The researchers looked into the behavior of 1,246 people in the United States regarding a tiered consent approach to sharing EHR records. This approach divides a person’s medical records into smaller portions, allowing patients to permit the sharing of particular components of their medical records and limiting the sharing of others. The researchers likewise investigated behavior toward sharing EHR or part of the EHR data with various kinds of researchers.
3.7% of patients or 46 persons did not agree to share their information with their own medical provider, 352 persons or 28.3% did not agree to share their information with nonprofit institutions, and 590 persons or 47.4% did not agree to share their information with for-profit institutions. 291 persons or 23.4% said they would happily share their information with any researcher.

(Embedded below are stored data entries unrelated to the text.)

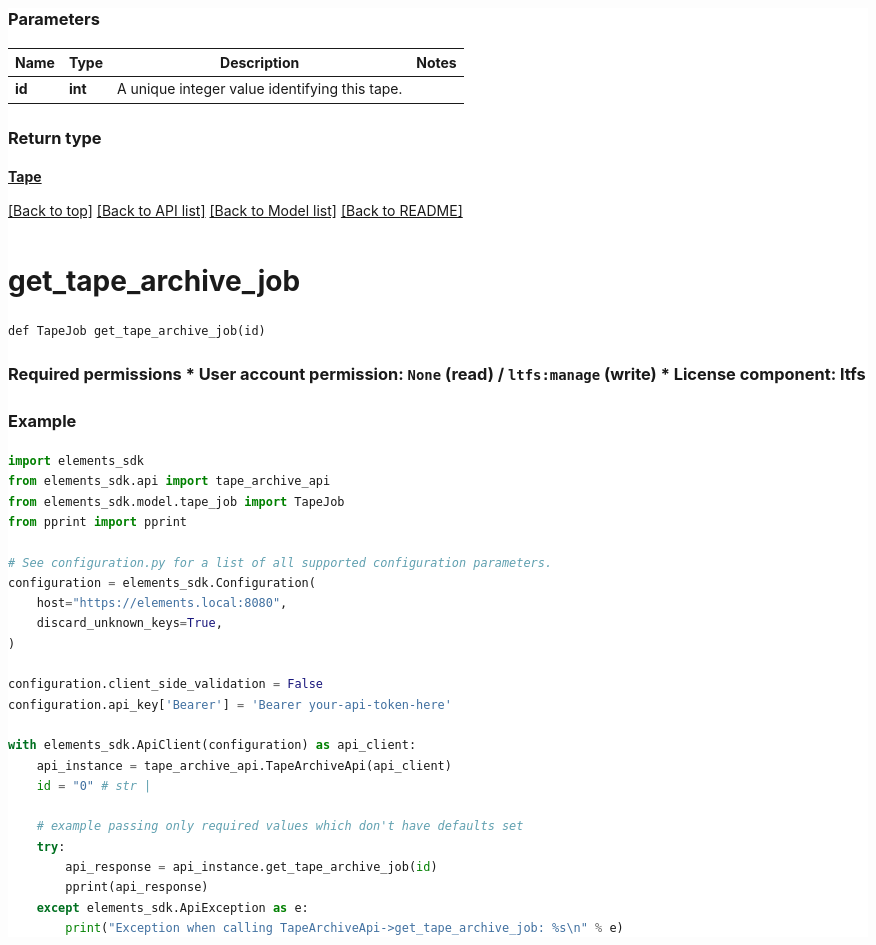
### Parameters

Name | Type | Description  | Notes
------------- | ------------- | ------------- | -------------
 **id** | **int**| A unique integer value identifying this tape. |

### Return type

[**Tape**](Tape.md)

[[Back to top]](#) [[Back to API list]](../#documentation-for-api-endpoints) [[Back to Model list]](../#documentation-for-models) [[Back to README]](../)

# **get_tape_archive_job**
    def TapeJob get_tape_archive_job(id)



### Required permissions    * User account permission: `None` (read) / `ltfs:manage` (write)   * License component: ltfs 

### Example


```python
import elements_sdk
from elements_sdk.api import tape_archive_api
from elements_sdk.model.tape_job import TapeJob
from pprint import pprint

# See configuration.py for a list of all supported configuration parameters.
configuration = elements_sdk.Configuration(
    host="https://elements.local:8080",
    discard_unknown_keys=True,
)

configuration.client_side_validation = False
configuration.api_key['Bearer'] = 'Bearer your-api-token-here'

with elements_sdk.ApiClient(configuration) as api_client:
    api_instance = tape_archive_api.TapeArchiveApi(api_client)
    id = "0" # str | 

    # example passing only required values which don't have defaults set
    try:
        api_response = api_instance.get_tape_archive_job(id)
        pprint(api_response)
    except elements_sdk.ApiException as e:
        print("Exception when calling TapeArchiveApi->get_tape_archive_job: %s\n" % e)
```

A total of 909 patients or 72.9% were ready to share their EHR information and biospecimens selectively. On the whole, there was a willingness to share data within the organization where the patients obtained their health care, followed by nonprofit healthcare institutions. Patients were the least inclined to share information with for-profit institutions. Most patients said at least one thing on their healthcare record shouldn’t be shared even for research purposes.
People pick their most trusted institution to receive health care and they may more readily share their data and biospecimens. By allowing patients to choose what subsets of their EHR data to share, they would seem to be more amenable to sharing their information for research. The researchers likewise found a noticeable difference in how many patients are willing to share their information based on the process of getting consent. When using opt-in forms, patients were eager to share fewer data items compared to when using opt-out forms.
The researchers found that a tiered-permission system which allowed for distinct removal of data items or data categories may be applied in practice. The study participants were concerned with whom to share EHR data and biospecimens because sharing preferences differed according to the affiliations of the researchers.